Here, it determines the Deployment is still progressing and not yet completed. Then it can add a condition with a ‘Progress’ like type to its Conditions list.

Creating your own Conditions

So, how do we create conditions for our own custom controller?

We’ve just seen an example of a Deployment’s Conditions, specifically how open ended they are. E.g type: Progressing may mean either of progressing and complete.

As a general rule of thumb,

  • We have a smaller set of types .status.conditions[..].type that explain general behaviour.
  • Unforeseen states, can be easily signalled using the Unknown .status.conditions[..].status value.
  • Failure for a condition type .status.conditions[..].type can be explained using False as .status.conditions[..].status value with an informative .status.conditions[..].reason.

Let’s checkout an example and see how these tips play out.

Conditions by example

If you recall, earlier, we used the Artillery Operator to explore spec and status sub-objects. Let’s get into the details of how it makes use of Conditions to manage state.

The Artillery Operator uses a LoadTest custom resource to spec out a load test run. The spec includes the number of workers to run in parallel. This information is used to generate a Kubernetes Job and Pods to run the actual load test workloads.

Artillery Kubernetes Operator Architecture diagram

The Job is a key component here. Tracking our aggregate state relies on the progress of the Job.

We also observed that,

  • There are three statuses we care about based on a Job’s status...

Namely, LoadTestInactive, LoadTestActive and LoadTestCompleted.

  • We should add extra fields to status ...

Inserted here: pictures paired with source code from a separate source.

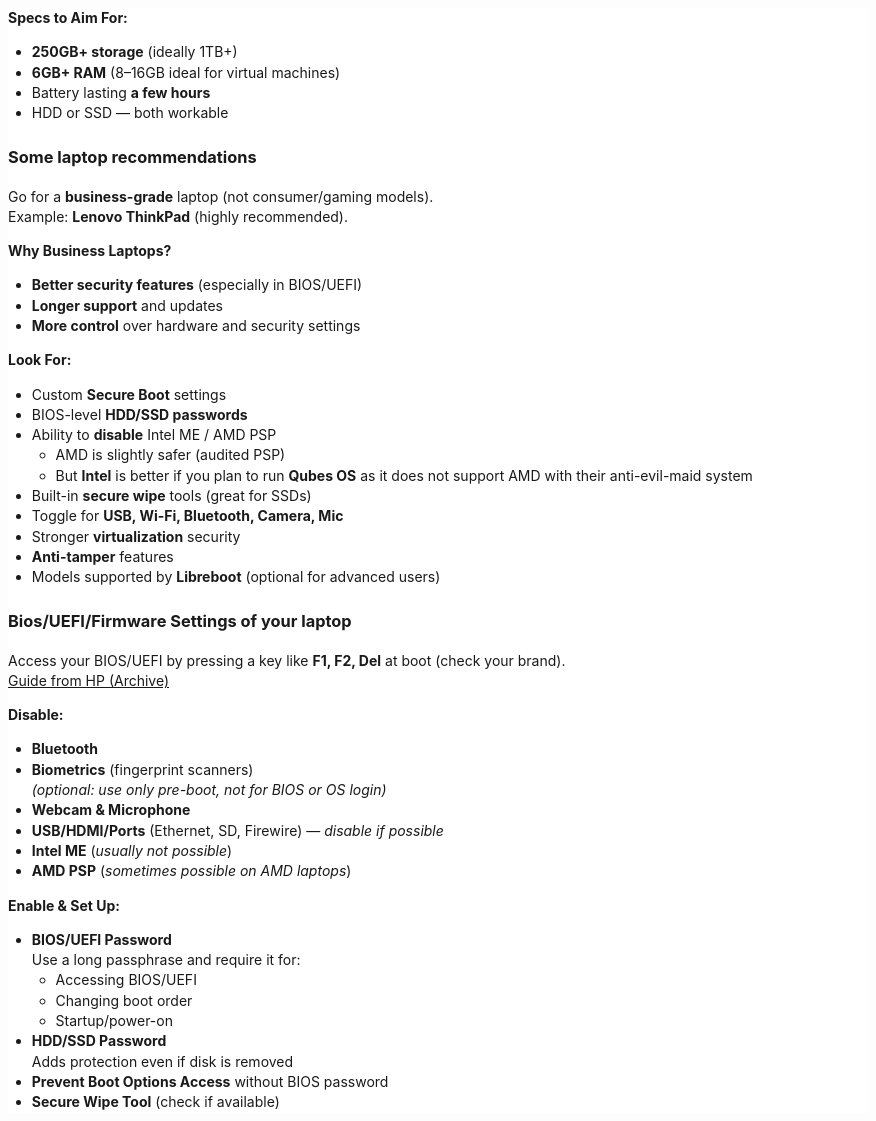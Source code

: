 **Specs to Aim For:**

- **250GB+ storage** (ideally 1TB+)
- **6GB+ RAM** (8–16GB ideal for virtual machines)
- Battery lasting **a few hours**
- HDD or SSD — both workable

### Some laptop recommendations

Go for a **business-grade** laptop (not consumer/gaming models).  
Example: **Lenovo ThinkPad** (highly recommended).

**Why Business Laptops?**

- **Better security features** (especially in BIOS/UEFI)
- **Longer support** and updates
- **More control** over hardware and security settings

**Look For:**

- Custom **Secure Boot** settings
- BIOS-level **HDD/SSD passwords**
- Ability to **disable** Intel ME / AMD PSP  
  - AMD is slightly safer (audited PSP)  
  - But **Intel** is better if you plan to run **Qubes OS** as it does not support AMD with their anti-evil-maid system
- Built-in **secure wipe** tools (great for SSDs)
- Toggle for **USB, Wi-Fi, Bluetooth, Camera, Mic**
- Stronger **virtualization** security
- **Anti-tamper** features
- Models supported by **Libreboot** (optional for advanced users)

### Bios/UEFI/Firmware Settings of your laptop

Access your BIOS/UEFI by pressing a key like **F1, F2, Del** at boot (check your brand).  
[Guide from HP (Archive)](https://store.hp.com/us/en/tech-takes/how-to-enter-bios-setup-windows-pcs)

**Disable:**

- **Bluetooth**
- **Biometrics** (fingerprint scanners)  
  *(optional: use only pre-boot, not for BIOS or OS login)*
- **Webcam & Microphone**
- **USB/HDMI/Ports** (Ethernet, SD, Firewire) — *disable if possible*
- **Intel ME** (*usually not possible*)
- **AMD PSP** (*sometimes possible on AMD laptops*)

**Enable & Set Up:**

- **BIOS/UEFI Password**  
  Use a long passphrase and require it for:  
  - Accessing BIOS/UEFI  
  - Changing boot order  
  - Startup/power-on  
- **HDD/SSD Password**  
  Adds protection even if disk is removed
- **Prevent Boot Options Access** without BIOS password
- **Secure Wipe Tool** (check if available)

These fields will give us a fine grained view of how many workers are active, succeeded or failed.

// The number of actively runningLoadTest worker pods.
Active int32 `json:"active,omitempty"`

// The number ofLoadTest worker pods which reached phaseSucceeded.
Succeeded int32 `json:"succeeded,omitempty"`

// The number ofLoadTest worker pods which reached phaseFailed.
Failed int32 `json:"failed,omitempty"`

Using our Conditions rule of thumb, two Condition types are required:

  • Progressing, with True, False or Unknown as a value.
  • Completed, with True, False or Unknown as a value.

These easily explained the progress and completed states. But, how do explain a Load Test has failed?

In our distributed load testing domain, a load test always completes. And, will only flag failed workers. Restarting a failed worker/Pod messes with the load test metrics, so we avoid it at all costs.

So, for the controller, the Completed condition set to true was more than enough. Failed workers were flagged in the status field (using a failed field to track failed count).

Other implementations may treat the failure condition differently (e.g. Deployment uses the Progressing Condition type with value false).

Our Conditions ensure users can track a Load Test’s observed status to infer progress. While helping clients monitor the conditions that matter to them.

Feel free to check the full Conditions implementation. 👀

Conditions all the way down

The more you deal with Kubernetes object to track any form of state, the more you deal with Conditions. They’re everywhere.

They help create a simple reactive system that is open to change. Hopefully, this articles gives a good understanding of how to get started.